Task brief
Copy the full listing exactly, word for word.

Data extracts

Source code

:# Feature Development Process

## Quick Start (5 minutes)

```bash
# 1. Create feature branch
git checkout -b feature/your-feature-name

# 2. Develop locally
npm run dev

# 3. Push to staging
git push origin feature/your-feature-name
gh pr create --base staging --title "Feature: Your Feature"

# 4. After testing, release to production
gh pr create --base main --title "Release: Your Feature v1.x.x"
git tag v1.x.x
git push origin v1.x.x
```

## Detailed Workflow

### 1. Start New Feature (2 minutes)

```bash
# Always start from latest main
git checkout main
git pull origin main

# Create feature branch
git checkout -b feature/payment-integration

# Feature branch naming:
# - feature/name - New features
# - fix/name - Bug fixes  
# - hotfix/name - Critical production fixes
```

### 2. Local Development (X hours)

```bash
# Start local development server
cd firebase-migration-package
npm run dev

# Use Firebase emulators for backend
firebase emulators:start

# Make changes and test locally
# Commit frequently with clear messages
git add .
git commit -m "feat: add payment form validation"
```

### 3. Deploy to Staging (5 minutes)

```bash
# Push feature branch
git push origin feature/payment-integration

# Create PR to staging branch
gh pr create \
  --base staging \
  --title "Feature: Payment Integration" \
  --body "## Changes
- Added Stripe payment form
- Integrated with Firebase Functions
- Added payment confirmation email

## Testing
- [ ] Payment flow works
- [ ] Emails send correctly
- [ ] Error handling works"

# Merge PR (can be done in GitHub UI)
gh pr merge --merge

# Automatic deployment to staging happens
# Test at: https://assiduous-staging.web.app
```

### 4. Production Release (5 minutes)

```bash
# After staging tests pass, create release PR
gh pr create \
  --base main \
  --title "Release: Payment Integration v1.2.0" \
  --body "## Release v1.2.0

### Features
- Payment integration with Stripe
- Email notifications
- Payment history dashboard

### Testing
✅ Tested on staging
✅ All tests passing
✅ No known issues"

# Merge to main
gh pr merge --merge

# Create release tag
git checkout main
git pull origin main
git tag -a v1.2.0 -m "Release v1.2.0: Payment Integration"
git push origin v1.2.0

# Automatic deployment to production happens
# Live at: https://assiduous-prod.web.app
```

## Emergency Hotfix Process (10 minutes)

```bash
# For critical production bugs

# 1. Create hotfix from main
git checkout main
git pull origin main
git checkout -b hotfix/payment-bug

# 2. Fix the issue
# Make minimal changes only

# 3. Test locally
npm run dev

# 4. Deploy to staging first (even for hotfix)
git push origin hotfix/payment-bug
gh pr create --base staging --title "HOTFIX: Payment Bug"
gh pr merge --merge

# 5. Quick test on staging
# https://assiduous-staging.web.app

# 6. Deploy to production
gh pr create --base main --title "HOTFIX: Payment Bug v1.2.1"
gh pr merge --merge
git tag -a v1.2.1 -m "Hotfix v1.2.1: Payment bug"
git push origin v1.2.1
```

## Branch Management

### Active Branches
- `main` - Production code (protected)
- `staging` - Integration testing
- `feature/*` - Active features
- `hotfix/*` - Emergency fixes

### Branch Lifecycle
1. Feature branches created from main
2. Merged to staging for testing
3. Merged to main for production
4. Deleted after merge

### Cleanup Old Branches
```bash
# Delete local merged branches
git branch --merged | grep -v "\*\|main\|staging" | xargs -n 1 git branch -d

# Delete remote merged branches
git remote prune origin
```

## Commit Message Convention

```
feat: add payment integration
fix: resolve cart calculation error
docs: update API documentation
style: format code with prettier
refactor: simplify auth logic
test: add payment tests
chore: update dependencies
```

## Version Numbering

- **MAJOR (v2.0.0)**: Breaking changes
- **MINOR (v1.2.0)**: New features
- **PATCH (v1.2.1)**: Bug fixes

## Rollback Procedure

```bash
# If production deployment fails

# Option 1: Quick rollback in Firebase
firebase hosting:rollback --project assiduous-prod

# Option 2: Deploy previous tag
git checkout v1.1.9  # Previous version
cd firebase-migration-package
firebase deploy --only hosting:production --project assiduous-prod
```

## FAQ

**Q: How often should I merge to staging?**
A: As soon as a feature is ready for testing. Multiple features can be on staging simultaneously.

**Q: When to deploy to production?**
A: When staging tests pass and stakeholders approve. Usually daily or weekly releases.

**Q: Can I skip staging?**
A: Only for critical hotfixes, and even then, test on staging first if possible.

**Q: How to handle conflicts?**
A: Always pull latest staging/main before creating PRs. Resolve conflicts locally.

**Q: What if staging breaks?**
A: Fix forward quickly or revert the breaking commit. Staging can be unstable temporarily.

Solved problem
Source code

:# Feature Development Process

## Quick Start (5 minutes)

```bash
# 1. Create feature branch
git checkout -b feature/your-feature-name

# 2. Develop locally
npm run dev

# 3. Push to staging
git push origin feature/your-feature-name
gh pr create --base staging --title "Feature: Your Feature"

# 4. After testing, release to production
gh pr create --base main --title "Release: Your Feature v1.x.x"
git tag v1.x.x
git push origin v1.x.x
```

## Detailed Workflow

### 1. Start New Feature (2 minutes)

```bash
# Always start from latest main
git checkout main
git pull origin main

# Create feature branch
git checkout -b feature/payment-integration

# Feature branch naming:
# - feature/name - New features
# - fix/name - Bug fixes  
# - hotfix/name - Critical production fixes
```

### 2. Local Development (X hours)

```bash
# Start local development server
cd firebase-migration-package
npm run dev

# Use Firebase emulators for backend
firebase emulators:start

# Make changes and test locally
# Commit frequently with clear messages
git add .
git commit -m "feat: add payment form validation"
```

### 3. Deploy to Staging (5 minutes)

```bash
# Push feature branch
git push origin feature/payment-integration

# Create PR to staging branch
gh pr create \
  --base staging \
  --title "Feature: Payment Integration" \
  --body "## Changes
- Added Stripe payment form
- Integrated with Firebase Functions
- Added payment confirmation email

## Testing
- [ ] Payment flow works
- [ ] Emails send correctly
- [ ] Error handling works"

# Merge PR (can be done in GitHub UI)
gh pr merge --merge

# Automatic deployment to staging happens
# Test at: https://assiduous-staging.web.app
```

### 4. Production Release (5 minutes)

```bash
# After staging tests pass, create release PR
gh pr create \
  --base main \
  --title "Release: Payment Integration v1.2.0" \
  --body "## Release v1.2.0

### Features
- Payment integration with Stripe
- Email notifications
- Payment history dashboard

### Testing
✅ Tested on staging
✅ All tests passing
✅ No known issues"

# Merge to main
gh pr merge --merge

# Create release tag
git checkout main
git pull origin main
git tag -a v1.2.0 -m "Release v1.2.0: Payment Integration"
git push origin v1.2.0

# Automatic deployment to production happens
# Live at: https://assiduous-prod.web.app
```

## Emergency Hotfix Process (10 minutes)

```bash
# For critical production bugs

# 1. Create hotfix from main
git checkout main
git pull origin main
git checkout -b hotfix/payment-bug

# 2. Fix the issue
# Make minimal changes only

# 3. Test locally
npm run dev

# 4. Deploy to staging first (even for hotfix)
git push origin hotfix/payment-bug
gh pr create --base staging --title "HOTFIX: Payment Bug"
gh pr merge --merge

# 5. Quick test on staging
# https://assiduous-staging.web.app

# 6. Deploy to production
gh pr create --base main --title "HOTFIX: Payment Bug v1.2.1"
gh pr merge --merge
git tag -a v1.2.1 -m "Hotfix v1.2.1: Payment bug"
git push origin v1.2.1
```

## Branch Management

### Active Branches
- `main` - Production code (protected)
- `staging` - Integration testing
- `feature/*` - Active features
- `hotfix/*` - Emergency fixes

### Branch Lifecycle
1. Feature branches created from main
2. Merged to staging for testing
3. Merged to main for production
4. Deleted after merge

### Cleanup Old Branches
```bash
# Delete local merged branches
git branch --merged | grep -v "\*\|main\|staging" | xargs -n 1 git branch -d

# Delete remote merged branches
git remote prune origin
```

## Commit Message Convention

```
feat: add payment integration
fix: resolve cart calculation error
docs: update API documentation
style: format code with prettier
refactor: simplify auth logic
test: add payment tests
chore: update dependencies
```

## Version Numbering

- **MAJOR (v2.0.0)**: Breaking changes
- **MINOR (v1.2.0)**: New features
- **PATCH (v1.2.1)**: Bug fixes

## Rollback Procedure

```bash
# If production deployment fails

# Option 1: Quick rollback in Firebase
firebase hosting:rollback --project assiduous-prod

# Option 2: Deploy previous tag
git checkout v1.1.9  # Previous version
cd firebase-migration-package
firebase deploy --only hosting:production --project assiduous-prod
```

## FAQ

**Q: How often should I merge to staging?**
A: As soon as a feature is ready for testing. Multiple features can be on staging simultaneously.

**Q: When to deploy to production?**
A: When staging tests pass and stakeholders approve. Usually daily or weekly releases.

**Q: Can I skip staging?**
A: Only for critical hotfixes, and even then, test on staging first if possible.

**Q: How to handle conflicts?**
A: Always pull latest staging/main before creating PRs. Resolve conflicts locally.

**Q: What if staging breaks?**
A: Fix forward quickly or revert the breaking commit. Staging can be unstable temporarily.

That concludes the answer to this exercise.